Sempre houve muita curiosidade sobre o que pensava, mas a leitura de "Boa Noite", sua biografia, publicada em 2010, mostra que a voz mais popular do telejornal era apenas isso, uma voz lendo notícias que mal parecia compreender.

A trajetória discreta de Cidão, como era chamado por colegas da Globo, registra apenas um desvio de rota. Em 1993, apareceu na capa da edição número 5 da revista Caras, ensaboado dentro de uma banheira, com as pernas abusadamente levantadas. Um escândalo, que ele classificou como "o momento de bobeira" da sua vida.

"O que eu tinha na minha cabeça naquele momento? Afinal, todo mundo me acha tão sério, tímido, como de fato sou, e fui cair numa cilada daquelas", conta no livro escrito por sua quarta mulher, a jornalista Fátima Sampaio Moreira

O locutor nunca deixou de cuidar da voz. Contava que mantinha o hábito de ficar com um pedaço de gengibre na boca. Após deixar o Jornal Nacional, Cid Moreira se dedicou por seis anos ao projeto de gravação integral da Bíblia. Tornou-se um campeão de vendas.
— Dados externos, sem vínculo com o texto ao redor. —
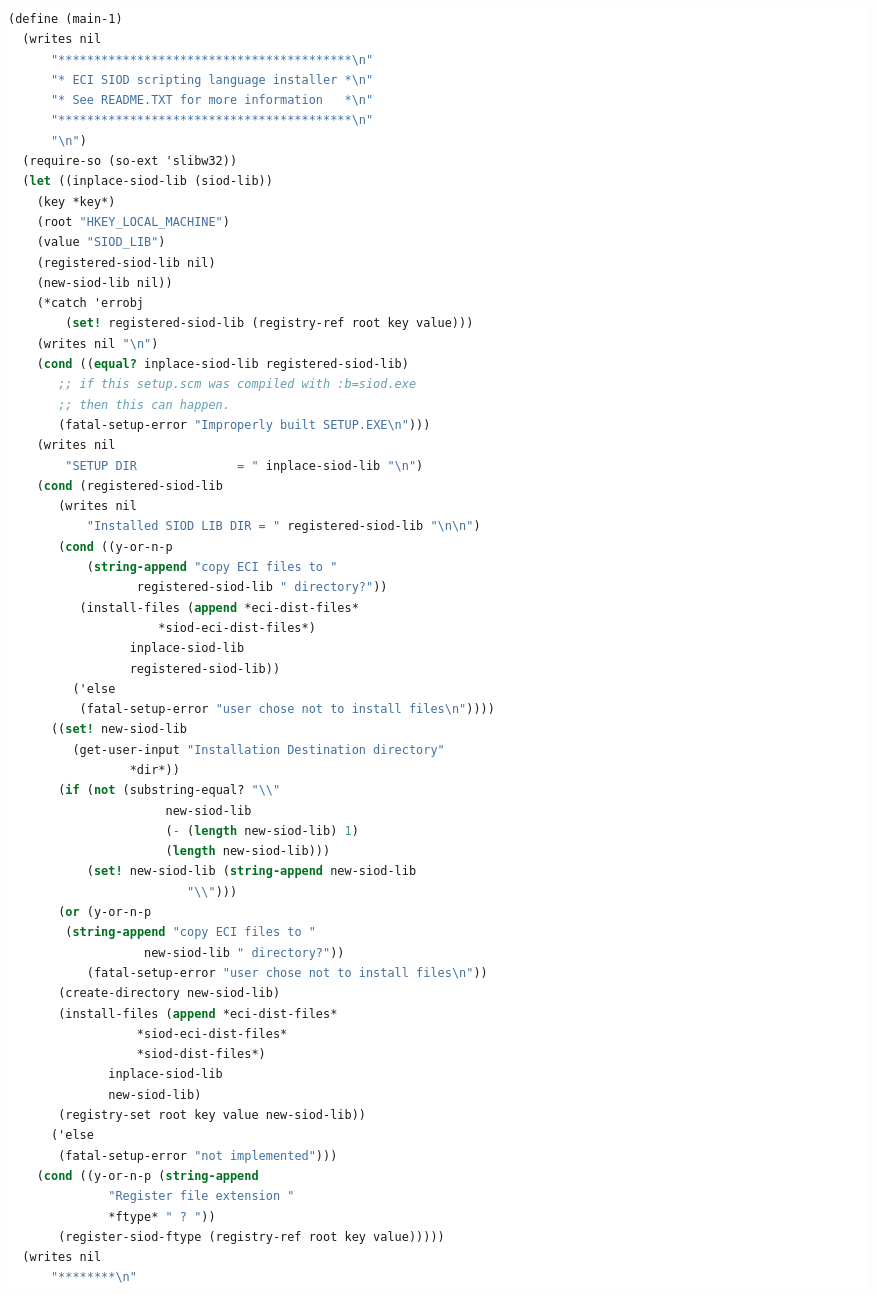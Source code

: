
 ```scheme
(define (main-1)
  (writes nil
      "*****************************************\n"
      "* ECI SIOD scripting language installer *\n"
      "* See README.TXT for more information   *\n"
      "*****************************************\n"
      "\n")
  (require-so (so-ext 'slibw32))
  (let ((inplace-siod-lib (siod-lib))
    (key *key*)
    (root "HKEY_LOCAL_MACHINE")
    (value "SIOD_LIB")
    (registered-siod-lib nil)
    (new-siod-lib nil))
    (*catch 'errobj
        (set! registered-siod-lib (registry-ref root key value)))
    (writes nil "\n")
    (cond ((equal? inplace-siod-lib registered-siod-lib)
       ;; if this setup.scm was compiled with :b=siod.exe
       ;; then this can happen.
       (fatal-setup-error "Improperly built SETUP.EXE\n")))
    (writes nil
        "SETUP DIR              = " inplace-siod-lib "\n")
    (cond (registered-siod-lib
       (writes nil
           "Installed SIOD LIB DIR = " registered-siod-lib "\n\n")
       (cond ((y-or-n-p
           (string-append "copy ECI files to "
                  registered-siod-lib " directory?"))
          (install-files (append *eci-dist-files*
                     *siod-eci-dist-files*)
                 inplace-siod-lib
                 registered-siod-lib))
         ('else
          (fatal-setup-error "user chose not to install files\n"))))
      ((set! new-siod-lib
         (get-user-input "Installation Destination directory"
                 *dir*))
       (if (not (substring-equal? "\\"
                      new-siod-lib
                      (- (length new-siod-lib) 1)
                      (length new-siod-lib)))
           (set! new-siod-lib (string-append new-siod-lib
                         "\\")))
       (or (y-or-n-p
        (string-append "copy ECI files to "
                   new-siod-lib " directory?"))
           (fatal-setup-error "user chose not to install files\n"))
       (create-directory new-siod-lib)
       (install-files (append *eci-dist-files*
                  *siod-eci-dist-files*
                  *siod-dist-files*)
              inplace-siod-lib
              new-siod-lib)
       (registry-set root key value new-siod-lib))
      ('else
       (fatal-setup-error "not implemented")))
    (cond ((y-or-n-p (string-append
              "Register file extension "
              *ftype* " ? "))
       (register-siod-ftype (registry-ref root key value)))))
  (writes nil
      "********\n"
```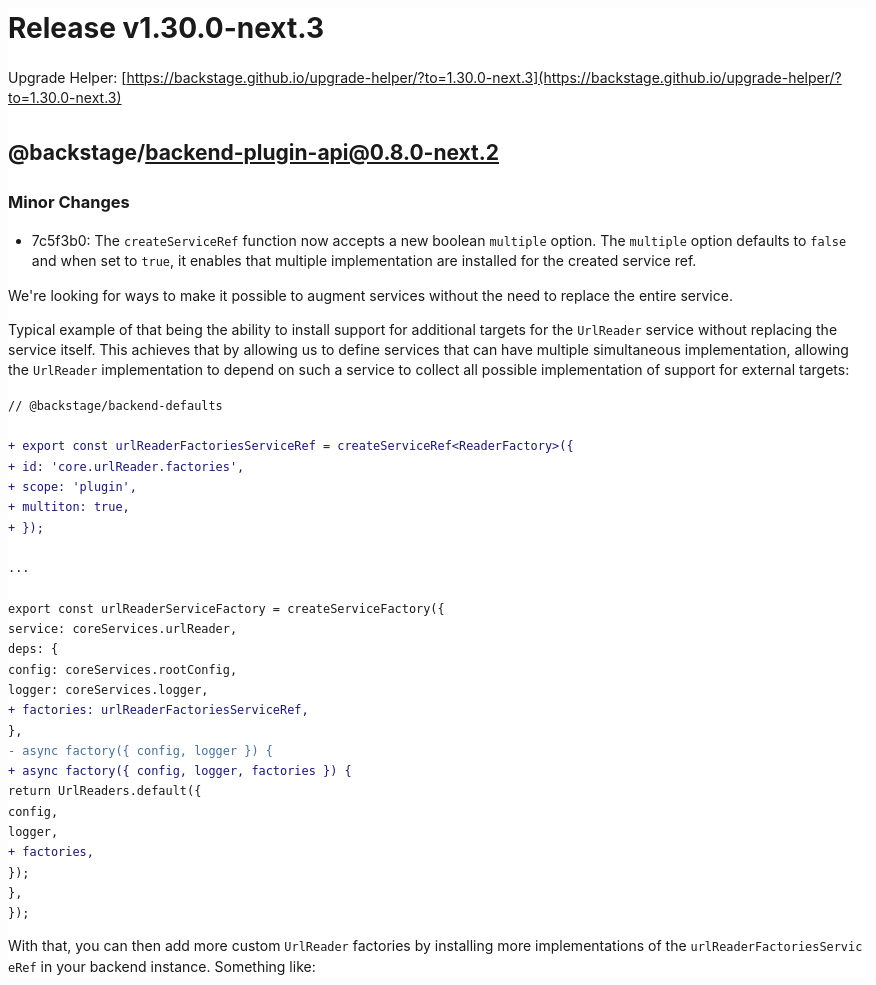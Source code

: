 # Release v1.30.0-next.3

Upgrade Helper: [https://backstage.github.io/upgrade-helper/?to=1.30.0-next.3](https://backstage.github.io/upgrade-helper/?to=1.30.0-next.3)

## @backstage/backend-plugin-api@0.8.0-next.2

### Minor Changes

- 7c5f3b0: The `createServiceRef` function now accepts a new boolean `multiple` option. The `multiple` option defaults to `false` and when set to `true`, it enables that multiple implementation are installed for the created service ref.

 We're looking for ways to make it possible to augment services without the need to replace the entire service.

 Typical example of that being the ability to install support for additional targets for the `UrlReader` service without replacing the service itself. This achieves that by allowing us to define services that can have multiple simultaneous implementation, allowing the `UrlReader` implementation to depend on such a service to collect all possible implementation of support for external targets:

 ```diff
 // @backstage/backend-defaults

 + export const urlReaderFactoriesServiceRef = createServiceRef<ReaderFactory>({
 + id: 'core.urlReader.factories',
 + scope: 'plugin',
 + multiton: true,
 + });

 ...

 export const urlReaderServiceFactory = createServiceFactory({
 service: coreServices.urlReader,
 deps: {
 config: coreServices.rootConfig,
 logger: coreServices.logger,
 + factories: urlReaderFactoriesServiceRef,
 },
 - async factory({ config, logger }) {
 + async factory({ config, logger, factories }) {
 return UrlReaders.default({
 config,
 logger,
 + factories,
 });
 },
 });
 ```

 With that, you can then add more custom `UrlReader` factories by installing more implementations of the `urlReaderFactoriesServiceRef` in your backend instance. Something like:
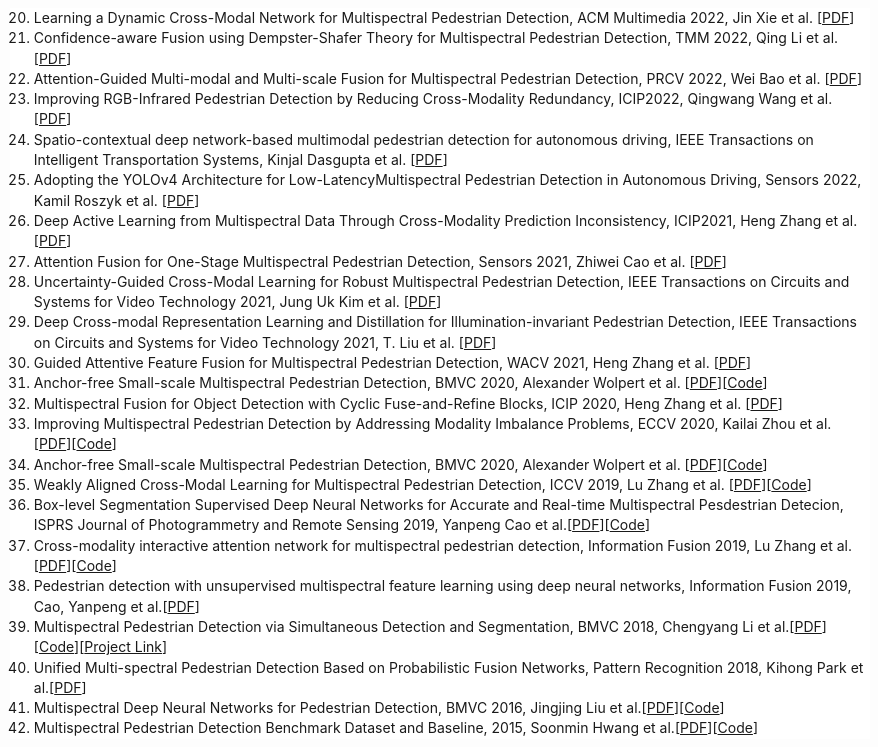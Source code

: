 20. Learning a Dynamic Cross-Modal Network for Multispectral Pedestrian Detection, ACM Multimedia 2022, Jin Xie et al. [[PDF](https://dl.acm.org/doi/abs/10.1145/3503161.3547895)]
21. Confidence-aware Fusion using Dempster-Shafer Theory for Multispectral Pedestrian Detection, TMM 2022, Qing Li et al. [[PDF](https://ieeexplore.ieee.org/abstract/document/9739079)]
22. Attention-Guided Multi-modal and Multi-scale Fusion for Multispectral Pedestrian Detection, PRCV 2022, Wei Bao et al. [[PDF](https://link.springer.com/chapter/10.1007/978-3-031-18907-4_30)]
23. Improving RGB-Infrared Pedestrian Detection by Reducing Cross-Modality Redundancy, ICIP2022, Qingwang Wang et al.  [[PDF](https://www.mdpi.com/2072-4292/14/9/2020)]
24. Spatio-contextual deep network-based multimodal pedestrian detection for autonomous driving, IEEE Transactions on Intelligent Transportation Systems, Kinjal Dasgupta et al. [[PDF](https://ieeexplore.ieee.org/abstract/document/9706418)]
25. Adopting the YOLOv4 Architecture for Low-LatencyMultispectral Pedestrian Detection in Autonomous Driving, Sensors 2022, Kamil Roszyk et al. [[PDF](https://www.mdpi.com/1424-8220/22/3/1082)]
26. Deep Active Learning from Multispectral Data Through Cross-Modality Prediction Inconsistency, ICIP2021, Heng Zhang et al.[[PDF](https://ieeexplore.ieee.org/document/9506322)]
27. Attention Fusion for One-Stage Multispectral Pedestrian Detection, Sensors 2021, Zhiwei Cao et al. [[PDF](https://www.mdpi.com/1424-8220/21/12/4184)]
28. Uncertainty-Guided Cross-Modal Learning for Robust Multispectral Pedestrian Detection, IEEE Transactions on Circuits and Systems for Video Technology 2021, Jung Uk Kim et al. [[PDF](https://ieeexplore.ieee.org/document/9419080)]
29. Deep Cross-modal Representation Learning and Distillation for Illumination-invariant Pedestrian Detection, IEEE Transactions on Circuits and Systems for Video Technology 2021, T. Liu et al. [[PDF](https://ieeexplore.ieee.org/document/9357413/)]
30. Guided Attentive Feature Fusion for Multispectral Pedestrian Detection, WACV 2021, Heng Zhang et al. [[PDF](https://openaccess.thecvf.com/content/WACV2021/papers/Zhang_Guided_Attentive_Feature_Fusion_for_Multispectral_Pedestrian_Detection_WACV_2021_paper.pdf)]
31. Anchor-free Small-scale Multispectral Pedestrian Detection, BMVC 2020, Alexander Wolpert et al. [[PDF](https://arxiv.org/abs/2008.08418)][[Code](https://github.com/HensoldtOptronicsCV/MultispectralPedestrianDetection)]
32. Multispectral Fusion for Object Detection with Cyclic Fuse-and-Refine Blocks, ICIP 2020, Heng Zhang et al. [[PDF](https://hal.archives-ouvertes.fr/hal-02872132/file/icip2020.pdf)]
33. Improving Multispectral Pedestrian Detection by Addressing Modality Imbalance Problems, ECCV 2020, Kailai Zhou et al. [[PDF](https://arxiv.org/pdf/2008.03043.pdf)][[Code](https://github.com/CalayZhou/MBNet)]
34. Anchor-free Small-scale Multispectral Pedestrian Detection, BMVC 2020, Alexander Wolpert et al. [[PDF](https://arxiv.org/abs/2008.08418)][[Code](https://github.com/HensoldtOptronicsCV/MultispectralPedestrianDetection)]
35. Weakly Aligned Cross-Modal Learning for Multispectral Pedestrian Detection, ICCV 2019, Lu Zhang et al. [[PDF](https://arxiv.org/abs/1901.02645)][[Code](https://github.com/luzhang16/AR-CNN)]
36. Box-level Segmentation Supervised Deep Neural Networks for Accurate and Real-time Multispectral Pesdestrian Detecion, ISPRS Journal of Photogrammetry and Remote Sensing 2019, Yanpeng Cao et al.[[PDF](https://arxiv.org/abs/1902.05291)][[Code](https://github.com/dayanguan/realtime_multispectral_pedestrian_detection)]
37. Cross-modality interactive attention network for multispectral pedestrian detection, Information Fusion 2019, Lu Zhang et al.[[PDF](https://www.sciencedirect.com/science/article/abs/pii/S1566253518304111)][[Code](https://github.com/luzhang16/CIAN)]
38. Pedestrian detection with unsupervised multispectral feature learning using deep neural networks, Information Fusion 2019,  Cao, Yanpeng et al.[[PDF](https://www.sciencedirect.com/science/article/pii/S1566253517305948)]
39. Multispectral Pedestrian Detection via Simultaneous Detection and Segmentation, BMVC 2018, Chengyang Li et al.[[PDF](https://arxiv.org/abs/1808.04818)][[Code](https://github.com/Li-Chengyang/MSDS-RCNN)][[Project Link](https://li-chengyang.github.io/home/MSDS-RCNN/)]
40. Unified Multi-spectral Pedestrian Detection Based on Probabilistic Fusion Networks, Pattern Recognition 2018, Kihong Park et al.[[PDF](https://www.sciencedirect.com/science/article/abs/pii/S0031320318300906)]
41. Multispectral Deep Neural Networks for Pedestrian Detection, BMVC 2016, Jingjing Liu et al.[[PDF](https://arxiv.org/abs/1611.02644)][[Code](https://github.com/denny1108/multispectral-pedestrian-py-faster-rcnn)]
42. Multispectral Pedestrian Detection Benchmark Dataset and Baseline, 2015, Soonmin Hwang et al.[[PDF](https://soonminhwang.github.io/rgbt-ped-detection/misc/CVPR15_Pedestrian_Benchmark.pdf)][[Code](https://github.com/SoonminHwang/rgbt-ped-detection)]
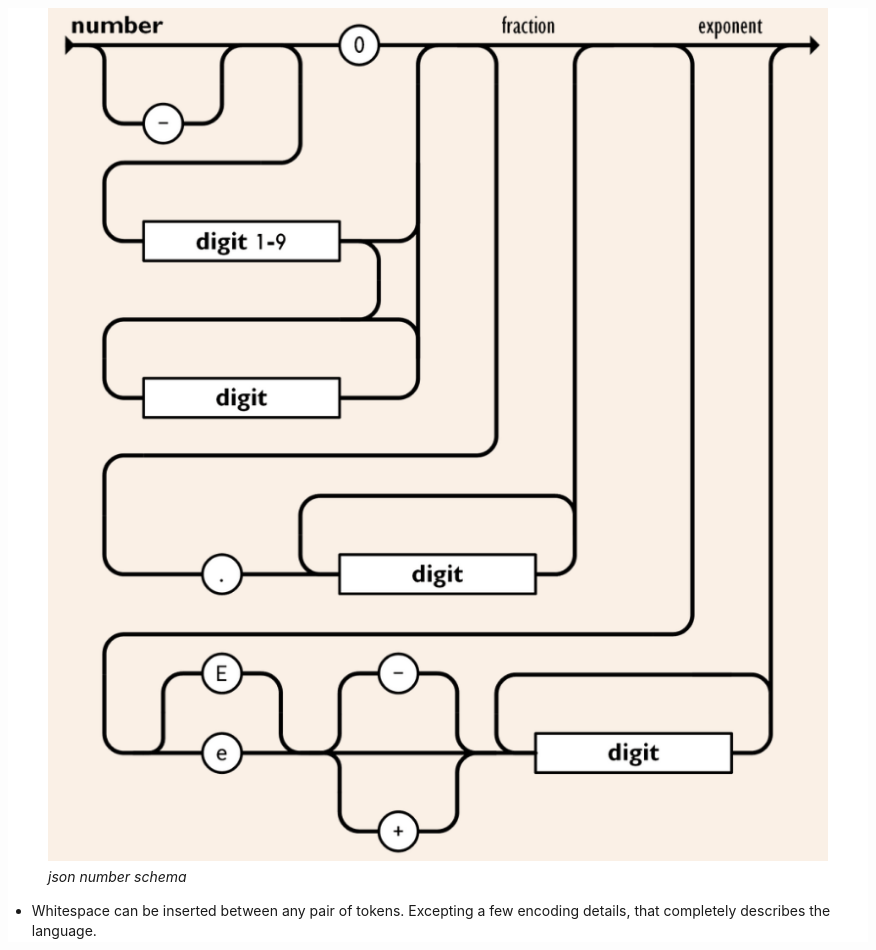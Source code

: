<figure>
<img width="797" src=resources/json-number-schema.png alt="json_number_schema">
<figcaption><i>json number schema</i></figcaption>
</figure>

- Whitespace can be inserted between any pair of tokens. Excepting a few encoding details, that completely describes the language.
Mas a longa passagem pelo JN o marcou para sempre. Revelou que sonhava com o tempo em que foi apresentador do telejornal: "Até hoje tenho pesadelo. Sonho que a letra do [teleprompter] apagou".

Uma das grandes lendas sobre o locutor dizia que ele apresentava o JN com o paletó e gravata, mas de bermudas. Segundo contou a Serginho Groisman, no Altas Horas, isso só ocorreu uma vez, num dia em que chegou atrasado ao estúdio.

Vindo da serra fluminense, não teve tempo de se arrumar. "Mas eu tinha um paletó, uma camisa e uma gravata. O Léo Batista já estava sentado na bancada. E [a diretora] Alice Maria roendo as unhas. Terminei de dar o nó na gravata já no ar. Tenho pesadelo com isso até hoje", relatou.

Nascido em Taubaté, no interior de São Paulo, em 29 de setembro de 1927, fez carreira no rádio, por duas décadas, antes de se transferir para a televisão.

Clarice Saliby, diretora do documentário "Boa Noite", diz que Cid Moreira "habita o inconsciente brasileiro de uma forma tão peculiar" e acrescenta que ambicionou fazer "uma desconstrução dessa imagem quase mitológica" do seu protagonista.

Saliby descreve uma figura tão vaidosa quanto desinteressante. Uma pessoa sem nada de relevante para dizer, aparentemente incapaz de falar uma frase sem transmitir a impressão de que está narrando um telejornal.

No momento engraçado, Cid reencena um acidente doméstico, em que ficou preso dentro da sauna e teve medo de morrer. Após ver as cenas, pede para a diretora colocar uma música "mais dramática".

Cid também se recorda de um momento célebre, o direito de resposta obtido pelo então governador do Rio Leonel Brizola contra a Globo, lido por ele no JN, em 1994. É uma rara situação em que afirma ter tomado uma posição política. A favor da emissora: "Li de forma monocórdica, sem ênfase".

Em 1996, o então diretor de jornalismo da Globo, Evandro Carlos de Andrade, decidiu trocar os locutores do JN por jornalistas, como ocorria em outros telejornais. José Bonifácio de Oliveira Sobrinho, o Boni, afirma em sua autobiografia que aprovou a medida. Mas faz críticas.

Boni afirma que sugeriu que Cid Moreira e Sérgio Chapelin fossem substituídos por William Bonner e Pedro Bial. Segundo Boni, Chapelin deveria ter sido mantido por algum tempo, para que ocorresse uma "transição suave".

Andrade não acatou nenhuma das duas sugestões. Fez a mudança dos apresentadores de uma só vez e escalou Bonner e Lilian Witte Fibe para o lugar de Cid e Chapelin. Segundo Boni, "a audiência despencou e o JN, mesmo se mantendo líder no horário, nunca mais registrou os números habituais".